To (Cato Rebecca) Creveld

To is in 1935 geboren in het slagersgezin van Sam (Samuel) Creveld en Saar (Saartje) West. Vader Sam werkt in de slagerij van de opa van To, Izaak Creveld, op de Amsterdamsestraatweg.[1] Het gezin woont op de H. Elconiusstraat 57 bis.

In oktober 1941 moet To samen met haar twee jaar oudere broer Isaac naar de Joodse school in Utrecht. Omdat zij in de toenmalige gemeente Zuilen woonden, moest die gemeente toestemming vragen aan de gemeente Utrecht of 'hun' leerlingen ook naar de Joodse school mochten.[2]


To (Cato) 1940

Isaac, de broer van To is op een van de klassenfoto's van de Joodse school te zien.[3] 

Op 6 mei wordt hij opgenomen in het ziekenhuis en er wordt difterie bij hem geconstateerd.
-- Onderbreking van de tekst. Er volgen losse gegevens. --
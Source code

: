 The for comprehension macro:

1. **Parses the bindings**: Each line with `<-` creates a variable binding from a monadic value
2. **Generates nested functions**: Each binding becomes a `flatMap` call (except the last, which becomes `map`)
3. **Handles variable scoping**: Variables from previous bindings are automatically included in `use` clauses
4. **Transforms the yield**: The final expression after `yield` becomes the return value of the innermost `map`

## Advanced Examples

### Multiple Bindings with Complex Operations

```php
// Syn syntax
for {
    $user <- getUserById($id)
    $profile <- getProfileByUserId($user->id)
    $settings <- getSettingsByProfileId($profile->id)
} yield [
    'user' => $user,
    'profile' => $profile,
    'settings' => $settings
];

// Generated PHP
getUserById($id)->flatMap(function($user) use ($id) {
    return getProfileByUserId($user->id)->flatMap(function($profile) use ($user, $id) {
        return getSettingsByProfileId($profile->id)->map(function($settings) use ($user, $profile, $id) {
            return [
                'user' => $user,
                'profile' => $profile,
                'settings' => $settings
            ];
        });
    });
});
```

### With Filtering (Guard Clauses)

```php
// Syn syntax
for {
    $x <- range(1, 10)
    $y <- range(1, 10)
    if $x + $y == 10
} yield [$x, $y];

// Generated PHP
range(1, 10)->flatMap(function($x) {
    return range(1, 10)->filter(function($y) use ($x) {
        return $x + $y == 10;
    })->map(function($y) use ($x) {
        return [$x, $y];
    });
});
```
Drie dagen later is To's broer overleden.


De na de oorlog geboren broer van To, Benny vertelt op zijn Facebook pagina:

'Mijn grote broer die ik nooit gekend heb, leed in 1942 aan difterie. Hij lag in het Wilhelmina kinderziekenhuis. Omdat hij joods was kreeg hij geen penicilline en op 10 mei 1942 stief hij. Dat was precies de trouwdag van mijn ouders. Omdat mijn ouders in de rouw waren, kregen zij uitstel om op transport te gaan. Daardoor kregen ze tijd om onder te duiken.'[4]
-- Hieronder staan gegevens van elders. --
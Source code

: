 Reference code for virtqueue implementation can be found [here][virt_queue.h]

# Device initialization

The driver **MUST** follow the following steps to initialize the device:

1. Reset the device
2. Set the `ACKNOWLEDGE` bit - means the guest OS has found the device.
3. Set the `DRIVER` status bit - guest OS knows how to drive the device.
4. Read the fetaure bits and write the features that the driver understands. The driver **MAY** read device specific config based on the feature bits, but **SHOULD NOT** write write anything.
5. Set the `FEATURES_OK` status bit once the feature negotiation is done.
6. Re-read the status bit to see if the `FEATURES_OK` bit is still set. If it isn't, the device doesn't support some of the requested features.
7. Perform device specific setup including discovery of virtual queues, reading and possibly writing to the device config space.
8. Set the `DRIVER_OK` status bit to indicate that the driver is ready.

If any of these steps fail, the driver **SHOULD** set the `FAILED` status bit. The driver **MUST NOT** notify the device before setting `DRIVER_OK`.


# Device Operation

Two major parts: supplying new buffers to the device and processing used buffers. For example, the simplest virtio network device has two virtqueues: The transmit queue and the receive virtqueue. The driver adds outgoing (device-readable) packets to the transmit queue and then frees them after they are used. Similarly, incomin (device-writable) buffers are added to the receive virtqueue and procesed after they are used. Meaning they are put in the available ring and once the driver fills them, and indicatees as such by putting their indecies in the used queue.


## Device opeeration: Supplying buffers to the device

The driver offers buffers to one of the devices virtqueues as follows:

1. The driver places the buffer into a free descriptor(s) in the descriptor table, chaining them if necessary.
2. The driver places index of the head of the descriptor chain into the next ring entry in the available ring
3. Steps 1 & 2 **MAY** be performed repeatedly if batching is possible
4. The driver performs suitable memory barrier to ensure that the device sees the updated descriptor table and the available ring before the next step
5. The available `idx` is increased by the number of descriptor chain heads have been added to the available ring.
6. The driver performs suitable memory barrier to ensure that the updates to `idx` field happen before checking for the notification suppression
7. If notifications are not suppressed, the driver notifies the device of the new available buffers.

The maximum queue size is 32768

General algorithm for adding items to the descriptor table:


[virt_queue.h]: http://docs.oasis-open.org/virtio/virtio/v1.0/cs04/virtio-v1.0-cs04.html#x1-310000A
Sam, Saar en dochter To duiken onder bij een bekende van de familie Creveld, het onderwijzers echtpaar Sip en Ger Kooistra.[5] Per ongeluk wordt hun onderduikadres verraden. Gelukkig kunnen Sam en Saar net op tijd met hulp van het verzet naar een ander onderduikadres. To kan, vanwege haar blonde haar doorgaan voor een pleegkind van de Kooistra's. Op straat komt To regelmatig haar nichtje Rita tegen, maar het is haar ten strengste verboden om haar nicht te begroeten.

Na wat omzwervingen komen de ouders van To terecht bij de familie de Bie, waar zij het einde van de oorlog meemaken. To blijft bij Sip en Ger Kooistra tot de bevrijding.

Uit de registratie van 'opgedoken' joden


Na de oorlog woont het gezin weer in Zuilen. Maar zij kunnen niet aarden na de traumatische oorlogsjaren. Het gezin emigreert naar Israel. 

Maar ook daar hebben Sam en Saar moeite om zich thuis te voelen. In de vijftiger jaren besluiten ze om weer terug te gaan naar Zuilen, waar ze in de Edisonstraat gaan wonen. 

To en moeder Saar, Edisonstraat 109; 1958 [6]


Uiteindelijk komt het gezin toch weer naar Israel. To heeft er een verpleegstersopleiding gevolgd.[6] 


To trouwt met Schlomo Fischer.[6]

Het echtpaar krijgt drie kinderen.


In 2015 krijg To in Israel bezoek van haar nicht Rita uit Nederland:[7]

In de lente van 2022 overlijdt Cato Rebecca Fischer-Creveld op 86 jarige leeftijd.